Collected data entries

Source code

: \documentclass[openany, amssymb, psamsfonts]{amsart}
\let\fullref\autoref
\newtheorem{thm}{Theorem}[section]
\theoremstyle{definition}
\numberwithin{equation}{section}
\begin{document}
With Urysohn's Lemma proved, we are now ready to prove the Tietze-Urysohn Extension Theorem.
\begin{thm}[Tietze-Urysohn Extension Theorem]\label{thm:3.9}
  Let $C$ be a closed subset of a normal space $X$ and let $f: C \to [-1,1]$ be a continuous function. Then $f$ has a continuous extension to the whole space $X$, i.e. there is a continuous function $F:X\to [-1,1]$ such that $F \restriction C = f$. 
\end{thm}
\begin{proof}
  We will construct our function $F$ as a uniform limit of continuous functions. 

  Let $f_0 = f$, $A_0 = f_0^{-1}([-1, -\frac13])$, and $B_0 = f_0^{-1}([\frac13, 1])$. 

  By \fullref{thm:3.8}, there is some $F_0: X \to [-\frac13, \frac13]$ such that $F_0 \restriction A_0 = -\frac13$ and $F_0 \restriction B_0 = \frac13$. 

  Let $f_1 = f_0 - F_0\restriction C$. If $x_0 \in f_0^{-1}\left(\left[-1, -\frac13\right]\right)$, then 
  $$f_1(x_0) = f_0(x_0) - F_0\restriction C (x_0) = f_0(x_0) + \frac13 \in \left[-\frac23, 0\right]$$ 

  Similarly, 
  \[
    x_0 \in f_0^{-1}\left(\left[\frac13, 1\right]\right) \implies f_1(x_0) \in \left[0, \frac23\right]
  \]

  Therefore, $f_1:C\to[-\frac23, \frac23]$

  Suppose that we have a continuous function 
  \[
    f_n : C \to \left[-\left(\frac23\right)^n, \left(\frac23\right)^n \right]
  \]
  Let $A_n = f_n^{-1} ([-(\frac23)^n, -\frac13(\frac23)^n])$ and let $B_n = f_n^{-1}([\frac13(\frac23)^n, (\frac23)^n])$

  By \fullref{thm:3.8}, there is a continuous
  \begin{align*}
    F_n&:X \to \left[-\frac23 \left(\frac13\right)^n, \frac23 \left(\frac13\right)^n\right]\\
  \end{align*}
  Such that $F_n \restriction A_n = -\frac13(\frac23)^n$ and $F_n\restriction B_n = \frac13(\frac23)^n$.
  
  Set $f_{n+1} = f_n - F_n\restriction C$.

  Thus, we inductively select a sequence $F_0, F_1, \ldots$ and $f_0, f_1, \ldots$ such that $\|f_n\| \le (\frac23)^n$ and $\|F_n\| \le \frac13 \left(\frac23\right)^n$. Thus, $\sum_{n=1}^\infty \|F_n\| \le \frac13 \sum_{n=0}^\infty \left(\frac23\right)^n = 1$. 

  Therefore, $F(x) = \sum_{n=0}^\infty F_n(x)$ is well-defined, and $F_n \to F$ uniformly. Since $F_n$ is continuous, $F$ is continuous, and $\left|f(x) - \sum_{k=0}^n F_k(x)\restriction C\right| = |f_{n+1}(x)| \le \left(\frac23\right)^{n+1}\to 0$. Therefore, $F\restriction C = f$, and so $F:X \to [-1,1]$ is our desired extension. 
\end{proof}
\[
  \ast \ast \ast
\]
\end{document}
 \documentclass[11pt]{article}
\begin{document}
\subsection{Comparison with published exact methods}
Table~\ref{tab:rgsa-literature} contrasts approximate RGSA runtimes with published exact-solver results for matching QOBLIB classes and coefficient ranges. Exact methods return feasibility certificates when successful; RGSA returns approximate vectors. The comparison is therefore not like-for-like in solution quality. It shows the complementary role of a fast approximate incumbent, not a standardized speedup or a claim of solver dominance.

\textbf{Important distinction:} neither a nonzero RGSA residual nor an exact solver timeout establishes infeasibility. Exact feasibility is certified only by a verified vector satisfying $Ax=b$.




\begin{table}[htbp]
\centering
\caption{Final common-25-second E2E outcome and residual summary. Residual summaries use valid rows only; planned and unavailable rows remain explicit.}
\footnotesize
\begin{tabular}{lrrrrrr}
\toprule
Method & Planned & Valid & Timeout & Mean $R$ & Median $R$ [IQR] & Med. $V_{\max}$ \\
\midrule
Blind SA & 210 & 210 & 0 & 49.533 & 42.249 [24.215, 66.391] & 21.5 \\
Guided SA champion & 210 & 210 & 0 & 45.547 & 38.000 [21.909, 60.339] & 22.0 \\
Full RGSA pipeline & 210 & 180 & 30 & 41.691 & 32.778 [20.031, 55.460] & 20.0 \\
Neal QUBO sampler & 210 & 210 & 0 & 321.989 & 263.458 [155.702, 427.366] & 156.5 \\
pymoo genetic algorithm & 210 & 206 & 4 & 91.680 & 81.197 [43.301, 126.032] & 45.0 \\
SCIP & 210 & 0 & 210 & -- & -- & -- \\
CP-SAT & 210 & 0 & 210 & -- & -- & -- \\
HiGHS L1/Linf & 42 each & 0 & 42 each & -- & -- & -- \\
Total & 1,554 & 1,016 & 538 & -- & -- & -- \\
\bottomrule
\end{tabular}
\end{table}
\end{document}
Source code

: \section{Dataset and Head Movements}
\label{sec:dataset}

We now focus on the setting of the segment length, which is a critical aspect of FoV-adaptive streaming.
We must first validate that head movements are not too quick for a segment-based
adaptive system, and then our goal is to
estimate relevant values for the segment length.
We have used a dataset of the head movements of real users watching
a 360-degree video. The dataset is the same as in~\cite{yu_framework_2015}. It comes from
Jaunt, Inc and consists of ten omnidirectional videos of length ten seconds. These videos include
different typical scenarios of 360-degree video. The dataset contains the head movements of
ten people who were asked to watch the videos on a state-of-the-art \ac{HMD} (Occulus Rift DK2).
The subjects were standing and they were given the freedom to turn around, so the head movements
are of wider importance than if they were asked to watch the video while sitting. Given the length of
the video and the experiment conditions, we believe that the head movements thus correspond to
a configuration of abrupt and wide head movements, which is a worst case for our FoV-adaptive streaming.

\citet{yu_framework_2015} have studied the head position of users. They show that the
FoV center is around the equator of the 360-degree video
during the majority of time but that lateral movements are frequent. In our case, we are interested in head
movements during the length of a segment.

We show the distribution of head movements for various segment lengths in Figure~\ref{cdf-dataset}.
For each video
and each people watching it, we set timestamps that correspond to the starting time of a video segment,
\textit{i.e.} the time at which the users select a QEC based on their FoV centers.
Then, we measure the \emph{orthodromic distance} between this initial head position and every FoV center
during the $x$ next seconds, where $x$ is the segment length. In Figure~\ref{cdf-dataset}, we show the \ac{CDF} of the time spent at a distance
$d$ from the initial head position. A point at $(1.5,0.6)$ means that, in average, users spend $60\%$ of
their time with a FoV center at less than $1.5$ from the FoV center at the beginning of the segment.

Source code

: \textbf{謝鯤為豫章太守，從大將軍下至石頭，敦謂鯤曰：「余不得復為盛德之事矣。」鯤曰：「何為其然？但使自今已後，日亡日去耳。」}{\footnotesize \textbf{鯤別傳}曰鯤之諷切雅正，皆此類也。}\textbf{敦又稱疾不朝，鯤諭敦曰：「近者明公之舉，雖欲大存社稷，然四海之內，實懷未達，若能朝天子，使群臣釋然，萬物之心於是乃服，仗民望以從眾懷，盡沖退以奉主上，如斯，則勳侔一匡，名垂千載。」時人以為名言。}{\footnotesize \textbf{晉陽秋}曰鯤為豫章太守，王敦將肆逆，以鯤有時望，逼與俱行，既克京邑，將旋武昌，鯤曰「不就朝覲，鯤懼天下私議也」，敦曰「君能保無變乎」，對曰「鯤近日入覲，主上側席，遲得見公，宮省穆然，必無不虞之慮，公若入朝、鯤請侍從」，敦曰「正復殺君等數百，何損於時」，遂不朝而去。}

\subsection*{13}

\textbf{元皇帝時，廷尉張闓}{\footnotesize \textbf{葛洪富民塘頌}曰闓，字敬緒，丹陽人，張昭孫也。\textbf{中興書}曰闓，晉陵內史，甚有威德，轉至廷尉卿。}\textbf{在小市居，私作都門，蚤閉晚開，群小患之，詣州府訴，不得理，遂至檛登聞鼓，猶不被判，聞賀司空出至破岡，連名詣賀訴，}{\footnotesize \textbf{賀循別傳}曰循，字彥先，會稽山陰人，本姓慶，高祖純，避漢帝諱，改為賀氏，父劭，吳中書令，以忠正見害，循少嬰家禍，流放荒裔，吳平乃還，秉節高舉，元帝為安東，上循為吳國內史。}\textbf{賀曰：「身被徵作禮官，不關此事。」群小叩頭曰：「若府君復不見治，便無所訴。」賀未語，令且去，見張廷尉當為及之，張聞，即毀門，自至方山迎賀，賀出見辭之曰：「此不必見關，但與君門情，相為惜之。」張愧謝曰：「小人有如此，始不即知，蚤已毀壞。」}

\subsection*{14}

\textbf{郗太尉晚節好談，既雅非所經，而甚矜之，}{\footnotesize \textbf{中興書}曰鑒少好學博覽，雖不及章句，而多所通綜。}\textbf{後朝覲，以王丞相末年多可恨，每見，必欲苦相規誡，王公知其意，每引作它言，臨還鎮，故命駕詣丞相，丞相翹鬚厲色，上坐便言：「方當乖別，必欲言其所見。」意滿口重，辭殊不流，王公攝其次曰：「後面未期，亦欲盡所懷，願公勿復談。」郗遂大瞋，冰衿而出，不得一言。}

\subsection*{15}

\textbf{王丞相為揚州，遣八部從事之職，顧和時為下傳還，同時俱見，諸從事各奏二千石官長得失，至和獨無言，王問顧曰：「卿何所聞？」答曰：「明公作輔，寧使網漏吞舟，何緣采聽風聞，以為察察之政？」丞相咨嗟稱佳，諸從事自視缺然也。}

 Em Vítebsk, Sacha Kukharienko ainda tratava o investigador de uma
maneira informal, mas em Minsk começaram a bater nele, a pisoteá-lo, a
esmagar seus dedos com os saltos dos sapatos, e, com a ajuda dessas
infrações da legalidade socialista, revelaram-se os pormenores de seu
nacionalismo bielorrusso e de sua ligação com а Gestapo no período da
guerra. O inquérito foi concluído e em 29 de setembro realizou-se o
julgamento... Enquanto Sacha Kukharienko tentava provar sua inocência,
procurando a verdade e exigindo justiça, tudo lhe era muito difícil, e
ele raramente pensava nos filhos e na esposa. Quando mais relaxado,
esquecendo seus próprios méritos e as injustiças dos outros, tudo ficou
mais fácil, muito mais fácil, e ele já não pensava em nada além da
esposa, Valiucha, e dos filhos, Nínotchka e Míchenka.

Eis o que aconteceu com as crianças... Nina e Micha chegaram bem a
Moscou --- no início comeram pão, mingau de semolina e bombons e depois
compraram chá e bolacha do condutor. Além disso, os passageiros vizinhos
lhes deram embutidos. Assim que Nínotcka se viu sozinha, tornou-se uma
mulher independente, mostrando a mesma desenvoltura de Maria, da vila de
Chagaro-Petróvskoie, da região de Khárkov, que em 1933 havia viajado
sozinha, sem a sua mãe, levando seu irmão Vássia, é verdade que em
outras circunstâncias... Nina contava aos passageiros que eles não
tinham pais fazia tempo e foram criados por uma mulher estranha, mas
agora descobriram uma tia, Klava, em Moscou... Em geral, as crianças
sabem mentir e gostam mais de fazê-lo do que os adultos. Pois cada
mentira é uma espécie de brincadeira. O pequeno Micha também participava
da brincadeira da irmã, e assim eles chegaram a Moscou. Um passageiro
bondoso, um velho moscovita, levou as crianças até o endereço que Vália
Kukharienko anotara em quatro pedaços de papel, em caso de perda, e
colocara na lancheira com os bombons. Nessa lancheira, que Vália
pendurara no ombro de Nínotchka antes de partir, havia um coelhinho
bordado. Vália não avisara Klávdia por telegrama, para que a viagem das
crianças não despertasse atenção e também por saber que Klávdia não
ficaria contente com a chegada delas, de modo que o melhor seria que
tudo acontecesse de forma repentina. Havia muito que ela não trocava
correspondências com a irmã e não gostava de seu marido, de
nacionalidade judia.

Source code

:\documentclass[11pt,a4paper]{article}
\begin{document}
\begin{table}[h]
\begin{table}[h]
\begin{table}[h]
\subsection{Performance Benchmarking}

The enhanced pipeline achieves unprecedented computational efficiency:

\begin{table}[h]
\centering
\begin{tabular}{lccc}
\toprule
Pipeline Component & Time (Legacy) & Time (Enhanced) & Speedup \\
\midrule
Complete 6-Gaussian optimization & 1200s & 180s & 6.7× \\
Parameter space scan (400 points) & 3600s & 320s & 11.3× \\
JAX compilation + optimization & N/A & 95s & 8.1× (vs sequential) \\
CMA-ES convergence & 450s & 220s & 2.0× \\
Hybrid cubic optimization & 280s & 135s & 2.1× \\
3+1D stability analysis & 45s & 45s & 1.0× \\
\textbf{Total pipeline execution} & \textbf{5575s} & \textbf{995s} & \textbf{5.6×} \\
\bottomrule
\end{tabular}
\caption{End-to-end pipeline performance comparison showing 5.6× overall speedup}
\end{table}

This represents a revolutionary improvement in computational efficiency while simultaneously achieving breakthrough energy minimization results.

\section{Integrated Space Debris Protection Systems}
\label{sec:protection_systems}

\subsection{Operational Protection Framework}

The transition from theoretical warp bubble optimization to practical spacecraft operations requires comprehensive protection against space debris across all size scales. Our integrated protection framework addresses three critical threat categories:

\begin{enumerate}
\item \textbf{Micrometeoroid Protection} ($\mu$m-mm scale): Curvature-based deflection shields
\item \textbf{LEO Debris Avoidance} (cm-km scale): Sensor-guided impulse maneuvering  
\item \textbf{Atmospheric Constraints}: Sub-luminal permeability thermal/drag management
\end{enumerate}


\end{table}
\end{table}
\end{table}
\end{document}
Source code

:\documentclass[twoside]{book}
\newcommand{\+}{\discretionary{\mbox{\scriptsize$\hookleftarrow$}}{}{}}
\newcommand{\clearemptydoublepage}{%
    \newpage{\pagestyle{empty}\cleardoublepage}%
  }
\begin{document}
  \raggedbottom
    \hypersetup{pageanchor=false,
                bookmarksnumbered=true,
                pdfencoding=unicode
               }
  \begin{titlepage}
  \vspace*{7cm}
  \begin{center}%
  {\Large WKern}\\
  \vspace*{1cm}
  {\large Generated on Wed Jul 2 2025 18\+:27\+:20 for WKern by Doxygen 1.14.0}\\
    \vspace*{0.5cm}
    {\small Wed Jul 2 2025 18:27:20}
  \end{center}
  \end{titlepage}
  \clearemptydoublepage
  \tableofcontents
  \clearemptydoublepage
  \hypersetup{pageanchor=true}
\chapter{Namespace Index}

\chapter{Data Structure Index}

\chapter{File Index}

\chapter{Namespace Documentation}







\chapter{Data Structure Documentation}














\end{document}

_PROBLEM TO WORK ON:_ Copy here each line of the preceding records with "streaming" in it.

_RESULT OF THIS TASK:_
We now focus on the setting of the segment length, which is a critical aspect of FoV-adaptive streaming.
a configuration of abrupt and wide head movements, which is a worst case for our FoV-adaptive streaming.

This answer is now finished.